WORK REQUEST: Your task is to gather the lines below that hold the string "Downloading".

____ RECORDS FOR PROCESSING

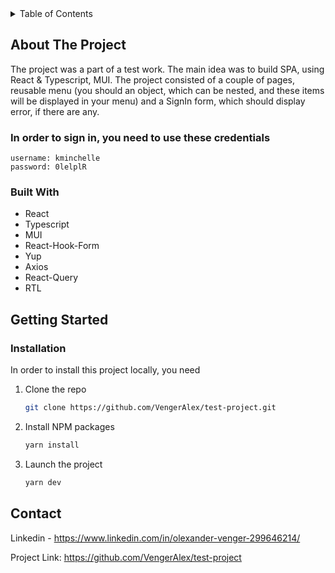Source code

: <details>
  <summary>Table of Contents</summary>
  <ol>
    <li>
      <a href="#about-the-project">About The Project</a>
      <ul>
        <li><a href="#built-with">Built With</a></li>
      </ul>
    </li>
    <li>
      <a href="#getting-started">Getting Started</a>
      <ul>
        <li><a href="#installation">Installation</a></li>
      </ul>
    </li>
    <li><a href="#contact">Contact</a></li>
  </ol>
</details>

<!-- ABOUT THE PROJECT -->
## About The Project

The project was a part of a test work. The main idea was to build SPA, using
React & Typescript, MUI. The project consisted of a couple of pages, reusable menu (you should an object, which can be nested, and these items will be displayed in your menu) and a SignIn form, which should display error, if there are any.
### In order to sign in, you need to use these credentials
   ```
   username: kminchelle
   password: 0lelplR
   ```

### Built With

* React
* Typescript
* MUI
* React-Hook-Form
* Yup
* Axios
* React-Query
* RTL


<!-- GETTING STARTED -->
## Getting Started

### Installation

In order to install this project locally, you need

1. Clone the repo
   ```sh
   git clone https://github.com/VengerAlex/test-project.git
   ```
2. Install NPM packages
   ```sh
   yarn install
   ```
3. Launch the project
   ```sh
   yarn dev
   ```

<!-- CONTACT -->
## Contact

Linkedin - https://www.linkedin.com/in/olexander-venger-299646214/

Project Link: https://github.com/VengerAlex/test-project

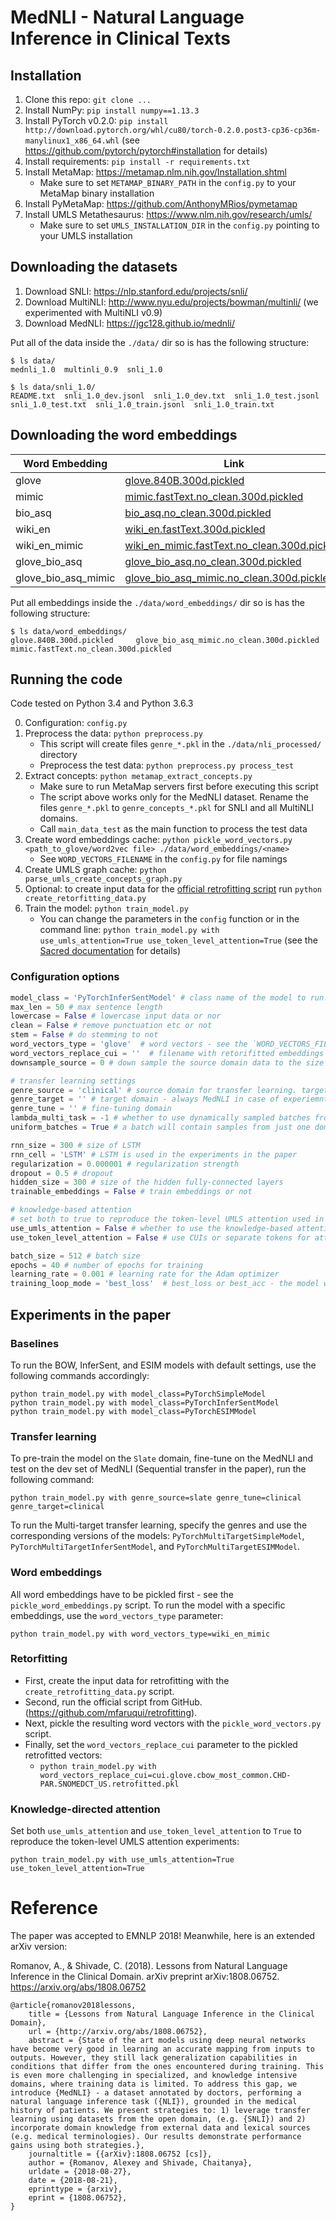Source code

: MedNLI - Natural Language Inference in Clinical Texts
=====================================================

## Installation

1. Clone this repo: `git clone ...`
2. Install NumPy: `pip install numpy==1.13.3`
3. Install PyTorch v0.2.0: `pip install http://download.pytorch.org/whl/cu80/torch-0.2.0.post3-cp36-cp36m-manylinux1_x86_64.whl` (see https://github.com/pytorch/pytorch#installation for details)
4. Install requirements: `pip install -r requirements.txt`
5. Install MetaMap: https://metamap.nlm.nih.gov/Installation.shtml
   - Make sure to set `METAMAP_BINARY_PATH` in the `config.py` to your MetaMap binary installation
6. Install PyMetaMap: https://github.com/AnthonyMRios/pymetamap
7. Install UMLS Metathesaurus: https://www.nlm.nih.gov/research/umls/
   - Make sure to set `UMLS_INSTALLATION_DIR` in the `config.py` pointing to your UMLS installation 


## Downloading the datasets

1. Download SNLI: https://nlp.stanford.edu/projects/snli/
2. Download MultiNLI: http://www.nyu.edu/projects/bowman/multinli/ (we experimented with MultiNLI v0.9)
3. Download MedNLI: https://jgc128.github.io/mednli/

Put all of the data inside the `./data/` dir so is has the following structure:
```
$ ls data/
mednli_1.0  multinli_0.9  snli_1.0
``` 

```
$ ls data/snli_1.0/
README.txt  snli_1.0_dev.jsonl  snli_1.0_dev.txt  snli_1.0_test.jsonl  snli_1.0_test.txt  snli_1.0_train.jsonl  snli_1.0_train.txt
```

## Downloading the word embeddings

| Word Embedding  | Link |
| ------------- | ------------- |
|glove |  [glove.840B.300d.pickled](https://mednli.blob.core.windows.net/shared/word_embeddings/glove.840B.300d.pickled) |
|mimic |  [mimic.fastText.no_clean.300d.pickled](https://mednli.blob.core.windows.net/shared/word_embeddings/mimic.fastText.no_clean.300d.pickled) |
|bio_asq | [bio_asq.no_clean.300d.pickled](https://mednli.blob.core.windows.net/shared/word_embeddings/bio_asq.no_clean.300d.pickled) |
|wiki_en | [wiki_en.fastText.300d.pickled](https://mednli.blob.core.windows.net/shared/word_embeddings/wiki_en.fastText.300d.pickled) |
|wiki_en_mimic |  [wiki_en_mimic.fastText.no_clean.300d.pickled](https://mednli.blob.core.windows.net/shared/word_embeddings/wiki_en_mimic.fastText.no_clean.300d.pickled) |
|glove_bio_asq |  [glove_bio_asq.no_clean.300d.pickled](https://mednli.blob.core.windows.net/shared/word_embeddings/glove_bio_asq.no_clean.300d.pickled) |
|glove_bio_asq_mimic |[glove_bio_asq_mimic.no_clean.300d.pickled](https://mednli.blob.core.windows.net/shared/word_embeddings/glove_bio_asq_mimic.no_clean.300d.pickled) |

Put all embeddings inside the `./data/word_embeddings/` dir so is has the following structure:

```
$ ls data/word_embeddings/
glove.840B.300d.pickled		glove_bio_asq_mimic.no_clean.300d.pickled 	mimic.fastText.no_clean.300d.pickled
```


## Running the code
Code tested on Python 3.4 and Python 3.6.3

0. Configuration: `config.py`
1. Preprocess the data: `python preprocess.py`
   - This script will create files `genre_*.pkl` in the `./data/nli_processed/` directory
   - Preprocess the test data: `python preprocess.py process_test`
2. Extract concepts: `python metamap_extract_concepts.py`
   - Make sure to run MetaMap servers first before executing this script 
   - The script above works only for the MedNLI dataset. Rename the files `genre_*.pkl` to `genre_concepts_*.pkl` for SNLI and all MultiNLI domains.
   - Call `main_data_test` as the main function to process the test data
3. Create word embeddings cache: `python pickle_word_vectors.py <path_to_glove/word2vec file> ./data/word_embeddings/<name>`
   - See `WORD_VECTORS_FILENAME` in the `config.py` for file namings
4. Create UMLS graph cache: `python parse_umls_create_concepts_graph.py`
5. Optional: to create input data for the [official retrofitting script](https://github.com/mfaruqui/retrofitting) run `python create_retorfitting_data.py`
6. Train the model: `python train_model.py`
   - You can change the parameters in the `config` function or in the command line: `python train_model.py with use_umls_attention=True use_token_level_attention=True` (see the [Sacred documentation](http://sacred.readthedocs.io/en/latest/) for details)
 

### Configuration options
```python
model_class = 'PyTorchInferSentModel' # class name of the model to run. See the `create_model` function for the available models
max_len = 50 # max sentence length
lowercase = False # lowercase input data or nor
clean = False # remove punctuation etc or not
stem = False # do stemming to not
word_vectors_type = 'glove'  # word vectors - see the `WORD_VECTORS_FILENAME` in `config.py` for details
word_vectors_replace_cui = ''  # filename with retorifitted embeddings for CUIs, eg cui.glove.cbow_most_common.CHD-PAR.SNOMEDCT_US.retrofitted.pkl
downsample_source = 0 # down sample the source domain data to the size of the MedNLI

# transfer learning settings
genre_source = 'clinical' # source domain for transfer learning. target='' and tune='' - no transfer
genre_target = '' # target domain - always MedNLI in case of experiemnts in the paper
genre_tune = '' # fine-tuning domain
lambda_multi_task = -1 # whether to use dynamically sampled batches from different domains or not.
uniform_batches = True # a batch will contain samples from just one domain

rnn_size = 300 # size of LSTM
rnn_cell = 'LSTM' # LSTM is used in the experiments in the paper
regularization = 0.000001 # regularization strength
dropout = 0.5 # dropout
hidden_size = 300 # size of the hidden fully-connected layers
trainable_embeddings = False # train embeddings or not

# knowledge-based attention
# set both to true to reproduce the token-level UMLS attention used in the paper
use_umls_attention = False # whether to use the knowledge-based attention or not
use_token_level_attention = False # use CUIs or separate tokens for attention

batch_size = 512 # batch size
epochs = 40 # number of epochs for training
learning_rate = 0.001 # learning rate for the Adam optimizer
training_loop_mode = 'best_loss'  # best_loss or best_acc - the model will be saved on the base loss or accuracy on the validation set correspondingly

```


## Experiments in the paper

### Baselines
To run the BOW, InferSent, and ESIM models with default settings, use the following commands accordingly:

```
python train_model.py with model_class=PyTorchSimpleModel
python train_model.py with model_class=PyTorchInferSentModel
python train_model.py with model_class=PyTorchESIMModel
```

### Transfer learning
To pre-train the model on the `Slate` domain, fine-tune on the MedNLI and test on the dev set of MedNLI (Sequential transfer in the paper), run the following command:

`python train_model.py with genre_source=slate genre_tune=clinical genre_target=clinical`

To run the Multi-target transfer learning, specify the genres and use the corresponding versions of the models: `PyTorchMultiTargetSimpleModel`, `PyTorchMultiTargetInferSentModel`, and `PyTorchMultiTargetESIMModel`.


### Word embeddings
All word embeddings have to be pickled first - see the `pickle_word_embeddings.py` script.
To run the model with a specific embeddings, use the `word_vectors_type` parameter:

`python train_model.py with word_vectors_type=wiki_en_mimic`

### Retorfitting

 - First, create the input data for retrofitting with the `create_retrofitting_data.py` script. 
 - Second, run the official script from GitHub. (https://github.com/mfaruqui/retrofitting).
 - Next, pickle the resulting word vectors with the `pickle_word_vectors.py` script.
 - Finally, set the `word_vectors_replace_cui` parameter to the pickled retrofitted vectors:
   - `python train_model.py with word_vectors_replace_cui=cui.glove.cbow_most_common.CHD-PAR.SNOMEDCT_US.retrofitted.pkl`
   
   
### Knowledge-directed attention
Set both `use_umls_attention` and `use_token_level_attention` to `True` to reproduce the token-level UMLS attention experiments:

`python train_model.py with use_umls_attention=True use_token_level_attention=True`


# Reference
The paper was accepted to EMNLP 2018! Meanwhile, here is an extended arXiv version:

Romanov, A., & Shivade, C. (2018). Lessons from Natural Language Inference in the Clinical Domain. arXiv preprint arXiv:1808.06752.  
https://arxiv.org/abs/1808.06752


```
@article{romanov2018lessons,
	title = {Lessons from Natural Language Inference in the Clinical Domain},
	url = {http://arxiv.org/abs/1808.06752},
	abstract = {State of the art models using deep neural networks have become very good in learning an accurate mapping from inputs to outputs. However, they still lack generalization capabilities in conditions that differ from the ones encountered during training. This is even more challenging in specialized, and knowledge intensive domains, where training data is limited. To address this gap, we introduce {MedNLI} - a dataset annotated by doctors, performing a natural language inference task ({NLI}), grounded in the medical history of patients. We present strategies to: 1) leverage transfer learning using datasets from the open domain, (e.g. {SNLI}) and 2) incorporate domain knowledge from external data and lexical sources (e.g. medical terminologies). Our results demonstrate performance gains using both strategies.},
	journaltitle = {{arXiv}:1808.06752 [cs]},
	author = {Romanov, Alexey and Shivade, Chaitanya},
	urldate = {2018-08-27},
	date = {2018-08-21},
	eprinttype = {arxiv},
	eprint = {1808.06752},
}
```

________

PROBLEM SOLUTION:
## Downloading the datasets
## Downloading the word embeddings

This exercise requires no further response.